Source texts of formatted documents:
--- START ---

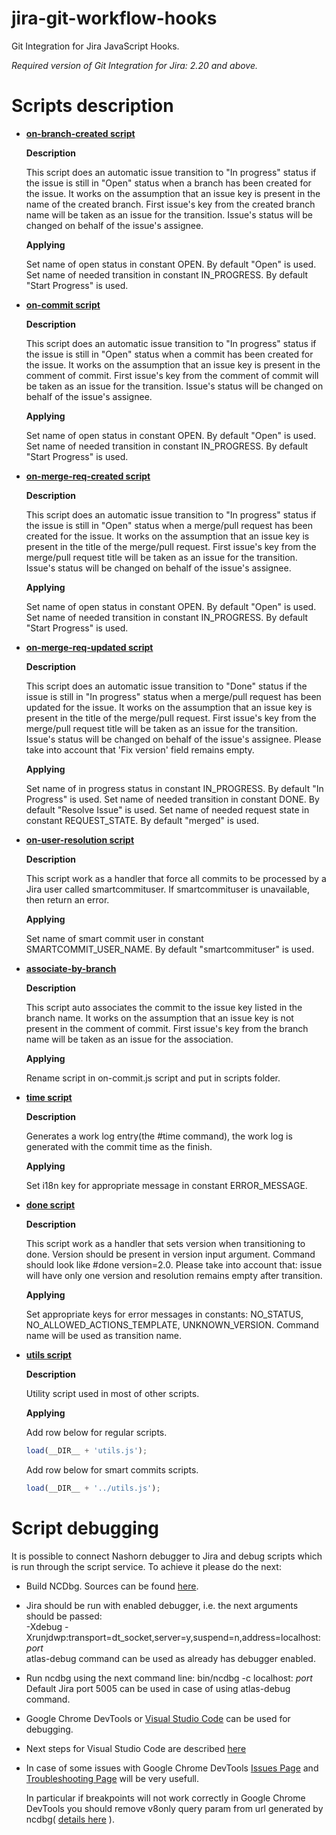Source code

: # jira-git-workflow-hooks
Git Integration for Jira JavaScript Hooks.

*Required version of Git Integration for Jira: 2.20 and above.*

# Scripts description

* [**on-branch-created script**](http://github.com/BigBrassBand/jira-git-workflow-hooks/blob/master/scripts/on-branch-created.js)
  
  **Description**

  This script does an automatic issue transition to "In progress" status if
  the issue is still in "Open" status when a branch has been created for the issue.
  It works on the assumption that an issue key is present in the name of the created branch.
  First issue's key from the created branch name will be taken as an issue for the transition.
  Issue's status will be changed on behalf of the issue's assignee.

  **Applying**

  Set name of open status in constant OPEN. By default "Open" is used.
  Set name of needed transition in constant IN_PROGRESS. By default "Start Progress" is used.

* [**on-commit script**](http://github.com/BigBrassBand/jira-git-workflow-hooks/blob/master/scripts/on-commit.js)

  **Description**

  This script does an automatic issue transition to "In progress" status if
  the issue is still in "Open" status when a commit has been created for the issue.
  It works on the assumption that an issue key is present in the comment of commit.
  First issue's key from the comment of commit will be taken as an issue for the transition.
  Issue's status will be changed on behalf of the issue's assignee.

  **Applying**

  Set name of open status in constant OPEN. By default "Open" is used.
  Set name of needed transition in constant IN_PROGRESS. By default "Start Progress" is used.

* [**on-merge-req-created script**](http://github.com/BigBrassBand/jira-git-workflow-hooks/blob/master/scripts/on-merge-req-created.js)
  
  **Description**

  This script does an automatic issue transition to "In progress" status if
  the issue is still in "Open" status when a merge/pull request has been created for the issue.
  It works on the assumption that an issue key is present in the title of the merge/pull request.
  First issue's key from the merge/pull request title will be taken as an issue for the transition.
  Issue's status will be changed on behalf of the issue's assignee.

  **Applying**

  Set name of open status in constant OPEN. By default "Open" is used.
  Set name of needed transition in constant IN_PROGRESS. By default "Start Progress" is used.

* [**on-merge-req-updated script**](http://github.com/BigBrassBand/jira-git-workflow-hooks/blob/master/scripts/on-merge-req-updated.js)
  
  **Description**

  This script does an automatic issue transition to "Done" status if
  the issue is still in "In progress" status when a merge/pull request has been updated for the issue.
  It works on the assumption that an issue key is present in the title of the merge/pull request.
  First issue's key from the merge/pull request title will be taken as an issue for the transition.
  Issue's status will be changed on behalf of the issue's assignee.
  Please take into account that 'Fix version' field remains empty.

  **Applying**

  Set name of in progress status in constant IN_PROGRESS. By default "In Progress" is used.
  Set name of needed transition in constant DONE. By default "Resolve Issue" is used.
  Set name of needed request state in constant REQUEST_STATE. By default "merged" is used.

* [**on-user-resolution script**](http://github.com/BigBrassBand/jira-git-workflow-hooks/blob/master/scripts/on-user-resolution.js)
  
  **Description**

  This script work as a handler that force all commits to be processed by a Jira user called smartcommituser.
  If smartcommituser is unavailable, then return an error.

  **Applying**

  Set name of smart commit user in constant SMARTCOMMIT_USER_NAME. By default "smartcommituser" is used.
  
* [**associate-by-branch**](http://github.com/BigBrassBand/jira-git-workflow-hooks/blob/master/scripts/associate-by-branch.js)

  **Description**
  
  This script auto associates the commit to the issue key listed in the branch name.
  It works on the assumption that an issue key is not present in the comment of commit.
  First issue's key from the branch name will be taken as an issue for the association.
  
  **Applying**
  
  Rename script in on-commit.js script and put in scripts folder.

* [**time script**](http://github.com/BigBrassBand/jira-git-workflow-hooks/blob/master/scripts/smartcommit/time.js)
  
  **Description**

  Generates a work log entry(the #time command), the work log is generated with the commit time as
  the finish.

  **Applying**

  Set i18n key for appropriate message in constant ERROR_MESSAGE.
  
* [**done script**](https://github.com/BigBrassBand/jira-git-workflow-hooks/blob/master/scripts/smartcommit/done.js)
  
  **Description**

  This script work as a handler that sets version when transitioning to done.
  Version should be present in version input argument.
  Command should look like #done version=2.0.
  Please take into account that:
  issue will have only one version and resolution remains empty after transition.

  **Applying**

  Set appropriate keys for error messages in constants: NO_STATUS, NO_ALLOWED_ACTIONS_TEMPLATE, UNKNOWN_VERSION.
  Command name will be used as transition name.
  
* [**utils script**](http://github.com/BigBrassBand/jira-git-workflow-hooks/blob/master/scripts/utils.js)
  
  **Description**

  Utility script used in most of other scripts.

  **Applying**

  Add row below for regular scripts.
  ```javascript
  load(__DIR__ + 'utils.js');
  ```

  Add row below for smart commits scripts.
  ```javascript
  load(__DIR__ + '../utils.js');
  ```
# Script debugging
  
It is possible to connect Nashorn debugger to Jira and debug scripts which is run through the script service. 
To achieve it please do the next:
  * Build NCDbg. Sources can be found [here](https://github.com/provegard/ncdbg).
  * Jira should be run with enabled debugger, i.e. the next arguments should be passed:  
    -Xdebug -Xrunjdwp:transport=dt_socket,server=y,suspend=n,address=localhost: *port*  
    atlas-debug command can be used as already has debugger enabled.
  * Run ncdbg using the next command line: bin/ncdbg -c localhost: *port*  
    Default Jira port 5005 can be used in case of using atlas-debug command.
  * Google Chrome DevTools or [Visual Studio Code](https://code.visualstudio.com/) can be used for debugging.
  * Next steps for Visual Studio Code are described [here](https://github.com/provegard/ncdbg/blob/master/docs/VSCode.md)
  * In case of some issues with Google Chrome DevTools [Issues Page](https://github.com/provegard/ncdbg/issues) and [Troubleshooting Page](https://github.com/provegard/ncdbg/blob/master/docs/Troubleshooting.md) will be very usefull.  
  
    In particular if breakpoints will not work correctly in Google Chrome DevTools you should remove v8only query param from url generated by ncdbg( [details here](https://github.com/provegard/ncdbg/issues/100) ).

--- END ---

Give the data above again, exactly and completely. No pictures go in.

Written response:
Source code

: # jira-git-workflow-hooks
Git Integration for Jira JavaScript Hooks.

*Required version of Git Integration for Jira: 2.20 and above.*

# Scripts description

* [**on-branch-created script**](http://github.com/BigBrassBand/jira-git-workflow-hooks/blob/master/scripts/on-branch-created.js)
  
  **Description**

  This script does an automatic issue transition to "In progress" status if
  the issue is still in "Open" status when a branch has been created for the issue.
  It works on the assumption that an issue key is present in the name of the created branch.
  First issue's key from the created branch name will be taken as an issue for the transition.
  Issue's status will be changed on behalf of the issue's assignee.

  **Applying**

  Set name of open status in constant OPEN. By default "Open" is used.
  Set name of needed transition in constant IN_PROGRESS. By default "Start Progress" is used.

* [**on-commit script**](http://github.com/BigBrassBand/jira-git-workflow-hooks/blob/master/scripts/on-commit.js)

  **Description**

  This script does an automatic issue transition to "In progress" status if
  the issue is still in "Open" status when a commit has been created for the issue.
  It works on the assumption that an issue key is present in the comment of commit.
  First issue's key from the comment of commit will be taken as an issue for the transition.
  Issue's status will be changed on behalf of the issue's assignee.

  **Applying**

  Set name of open status in constant OPEN. By default "Open" is used.
  Set name of needed transition in constant IN_PROGRESS. By default "Start Progress" is used.

* [**on-merge-req-created script**](http://github.com/BigBrassBand/jira-git-workflow-hooks/blob/master/scripts/on-merge-req-created.js)
  
  **Description**

  This script does an automatic issue transition to "In progress" status if
  the issue is still in "Open" status when a merge/pull request has been created for the issue.
  It works on the assumption that an issue key is present in the title of the merge/pull request.
  First issue's key from the merge/pull request title will be taken as an issue for the transition.
  Issue's status will be changed on behalf of the issue's assignee.

  **Applying**

  Set name of open status in constant OPEN. By default "Open" is used.
  Set name of needed transition in constant IN_PROGRESS. By default "Start Progress" is used.

* [**on-merge-req-updated script**](http://github.com/BigBrassBand/jira-git-workflow-hooks/blob/master/scripts/on-merge-req-updated.js)
  
  **Description**

  This script does an automatic issue transition to "Done" status if
  the issue is still in "In progress" status when a merge/pull request has been updated for the issue.
  It works on the assumption that an issue key is present in the title of the merge/pull request.
  First issue's key from the merge/pull request title will be taken as an issue for the transition.
  Issue's status will be changed on behalf of the issue's assignee.
  Please take into account that 'Fix version' field remains empty.

  **Applying**

  Set name of in progress status in constant IN_PROGRESS. By default "In Progress" is used.
  Set name of needed transition in constant DONE. By default "Resolve Issue" is used.
  Set name of needed request state in constant REQUEST_STATE. By default "merged" is used.

* [**on-user-resolution script**](http://github.com/BigBrassBand/jira-git-workflow-hooks/blob/master/scripts/on-user-resolution.js)
  
  **Description**

  This script work as a handler that force all commits to be processed by a Jira user called smartcommituser.
  If smartcommituser is unavailable, then return an error.

  **Applying**

  Set name of smart commit user in constant SMARTCOMMIT_USER_NAME. By default "smartcommituser" is used.
  
* [**associate-by-branch**](http://github.com/BigBrassBand/jira-git-workflow-hooks/blob/master/scripts/associate-by-branch.js)

  **Description**
  
  This script auto associates the commit to the issue key listed in the branch name.
  It works on the assumption that an issue key is not present in the comment of commit.
  First issue's key from the branch name will be taken as an issue for the association.
  
  **Applying**
  
  Rename script in on-commit.js script and put in scripts folder.

* [**time script**](http://github.com/BigBrassBand/jira-git-workflow-hooks/blob/master/scripts/smartcommit/time.js)
  
  **Description**

  Generates a work log entry(the #time command), the work log is generated with the commit time as
  the finish.

  **Applying**

  Set i18n key for appropriate message in constant ERROR_MESSAGE.
  
* [**done script**](https://github.com/BigBrassBand/jira-git-workflow-hooks/blob/master/scripts/smartcommit/done.js)
  
  **Description**

  This script work as a handler that sets version when transitioning to done.
  Version should be present in version input argument.
  Command should look like #done version=2.0.
  Please take into account that:
  issue will have only one version and resolution remains empty after transition.

  **Applying**

  Set appropriate keys for error messages in constants: NO_STATUS, NO_ALLOWED_ACTIONS_TEMPLATE, UNKNOWN_VERSION.
  Command name will be used as transition name.
  
* [**utils script**](http://github.com/BigBrassBand/jira-git-workflow-hooks/blob/master/scripts/utils.js)
  
  **Description**

  Utility script used in most of other scripts.

  **Applying**

  Add row below for regular scripts.
  ```javascript
  load(__DIR__ + 'utils.js');
  ```

  Add row below for smart commits scripts.
  ```javascript
  load(__DIR__ + '../utils.js');
  ```
# Script debugging
  
It is possible to connect Nashorn debugger to Jira and debug scripts which is run through the script service. 
To achieve it please do the next:
  * Build NCDbg. Sources can be found [here](https://github.com/provegard/ncdbg).
  * Jira should be run with enabled debugger, i.e. the next arguments should be passed:  
    -Xdebug -Xrunjdwp:transport=dt_socket,server=y,suspend=n,address=localhost: *port*  
    atlas-debug command can be used as already has debugger enabled.
  * Run ncdbg using the next command line: bin/ncdbg -c localhost: *port*  
    Default Jira port 5005 can be used in case of using atlas-debug command.
  * Google Chrome DevTools or [Visual Studio Code](https://code.visualstudio.com/) can be used for debugging.
  * Next steps for Visual Studio Code are described [here](https://github.com/provegard/ncdbg/blob/master/docs/VSCode.md)
  * In case of some issues with Google Chrome DevTools [Issues Page](https://github.com/provegard/ncdbg/issues) and [Troubleshooting Page](https://github.com/provegard/ncdbg/blob/master/docs/Troubleshooting.md) will be very usefull.  
  
    In particular if breakpoints will not work correctly in Google Chrome DevTools you should remove v8only query param from url generated by ncdbg( [details here](https://github.com/provegard/ncdbg/issues/100) ).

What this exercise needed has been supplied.